--- WORKING DATA ---

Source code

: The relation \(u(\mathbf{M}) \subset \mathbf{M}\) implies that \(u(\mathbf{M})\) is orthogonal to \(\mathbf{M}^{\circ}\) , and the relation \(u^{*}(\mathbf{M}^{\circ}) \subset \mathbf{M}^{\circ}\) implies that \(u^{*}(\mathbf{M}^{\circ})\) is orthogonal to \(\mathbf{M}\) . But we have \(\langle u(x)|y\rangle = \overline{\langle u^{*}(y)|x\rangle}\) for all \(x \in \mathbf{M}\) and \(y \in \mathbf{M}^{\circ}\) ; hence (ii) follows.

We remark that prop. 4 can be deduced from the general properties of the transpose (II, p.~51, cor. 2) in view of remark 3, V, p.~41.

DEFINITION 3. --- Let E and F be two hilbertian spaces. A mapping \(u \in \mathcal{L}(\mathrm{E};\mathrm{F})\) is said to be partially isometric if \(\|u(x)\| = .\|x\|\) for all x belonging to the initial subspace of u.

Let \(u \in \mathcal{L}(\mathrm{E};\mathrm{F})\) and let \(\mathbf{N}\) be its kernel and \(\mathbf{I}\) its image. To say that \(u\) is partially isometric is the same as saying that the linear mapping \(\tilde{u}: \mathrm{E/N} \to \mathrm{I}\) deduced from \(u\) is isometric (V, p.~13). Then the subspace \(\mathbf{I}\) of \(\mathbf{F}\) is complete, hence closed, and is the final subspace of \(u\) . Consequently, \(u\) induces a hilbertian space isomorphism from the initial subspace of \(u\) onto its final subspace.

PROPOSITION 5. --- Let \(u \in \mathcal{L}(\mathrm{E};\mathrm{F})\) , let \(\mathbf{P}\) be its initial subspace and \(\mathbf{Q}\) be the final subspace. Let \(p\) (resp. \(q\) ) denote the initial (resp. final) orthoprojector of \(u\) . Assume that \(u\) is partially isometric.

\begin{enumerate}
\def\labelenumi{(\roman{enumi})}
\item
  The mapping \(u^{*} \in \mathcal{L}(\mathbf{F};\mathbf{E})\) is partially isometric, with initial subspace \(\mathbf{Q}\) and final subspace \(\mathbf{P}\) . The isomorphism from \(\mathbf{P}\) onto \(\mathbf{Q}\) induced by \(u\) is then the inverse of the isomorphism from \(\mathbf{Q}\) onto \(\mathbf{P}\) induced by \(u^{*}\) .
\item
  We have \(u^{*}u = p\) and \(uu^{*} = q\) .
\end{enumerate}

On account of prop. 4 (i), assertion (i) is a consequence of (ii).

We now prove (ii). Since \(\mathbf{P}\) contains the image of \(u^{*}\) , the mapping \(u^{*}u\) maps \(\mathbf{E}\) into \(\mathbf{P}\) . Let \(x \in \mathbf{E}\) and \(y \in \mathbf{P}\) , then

---

ASSIGNMENT: Could you retype each record exactly as it appears?

SOLUTION TO THIS PROBLEM:
Source code

: The relation \(u(\mathbf{M}) \subset \mathbf{M}\) implies that \(u(\mathbf{M})\) is orthogonal to \(\mathbf{M}^{\circ}\) , and the relation \(u^{*}(\mathbf{M}^{\circ}) \subset \mathbf{M}^{\circ}\) implies that \(u^{*}(\mathbf{M}^{\circ})\) is orthogonal to \(\mathbf{M}\) . But we have \(\langle u(x)|y\rangle = \overline{\langle u^{*}(y)|x\rangle}\) for all \(x \in \mathbf{M}\) and \(y \in \mathbf{M}^{\circ}\) ; hence (ii) follows.

We remark that prop. 4 can be deduced from the general properties of the transpose (II, p.~51, cor. 2) in view of remark 3, V, p.~41.

DEFINITION 3. --- Let E and F be two hilbertian spaces. A mapping \(u \in \mathcal{L}(\mathrm{E};\mathrm{F})\) is said to be partially isometric if \(\|u(x)\| = .\|x\|\) for all x belonging to the initial subspace of u.

Let \(u \in \mathcal{L}(\mathrm{E};\mathrm{F})\) and let \(\mathbf{N}\) be its kernel and \(\mathbf{I}\) its image. To say that \(u\) is partially isometric is the same as saying that the linear mapping \(\tilde{u}: \mathrm{E/N} \to \mathrm{I}\) deduced from \(u\) is isometric (V, p.~13). Then the subspace \(\mathbf{I}\) of \(\mathbf{F}\) is complete, hence closed, and is the final subspace of \(u\) . Consequently, \(u\) induces a hilbertian space isomorphism from the initial subspace of \(u\) onto its final subspace.

PROPOSITION 5. --- Let \(u \in \mathcal{L}(\mathrm{E};\mathrm{F})\) , let \(\mathbf{P}\) be its initial subspace and \(\mathbf{Q}\) be the final subspace. Let \(p\) (resp. \(q\) ) denote the initial (resp. final) orthoprojector of \(u\) . Assume that \(u\) is partially isometric.

\begin{enumerate}
\def\labelenumi{(\roman{enumi})}
\item
  The mapping \(u^{*} \in \mathcal{L}(\mathbf{F};\mathbf{E})\) is partially isometric, with initial subspace \(\mathbf{Q}\) and final subspace \(\mathbf{P}\) . The isomorphism from \(\mathbf{P}\) onto \(\mathbf{Q}\) induced by \(u\) is then the inverse of the isomorphism from \(\mathbf{Q}\) onto \(\mathbf{P}\) induced by \(u^{*}\) .
\item
  We have \(u^{*}u = p\) and \(uu^{*} = q\) .
\end{enumerate}

On account of prop. 4 (i), assertion (i) is a consequence of (ii).

We now prove (ii). Since \(\mathbf{P}\) contains the image of \(u^{*}\) , the mapping \(u^{*}u\) maps \(\mathbf{E}\) into \(\mathbf{P}\) . Let \(x \in \mathbf{E}\) and \(y \in \mathbf{P}\) , then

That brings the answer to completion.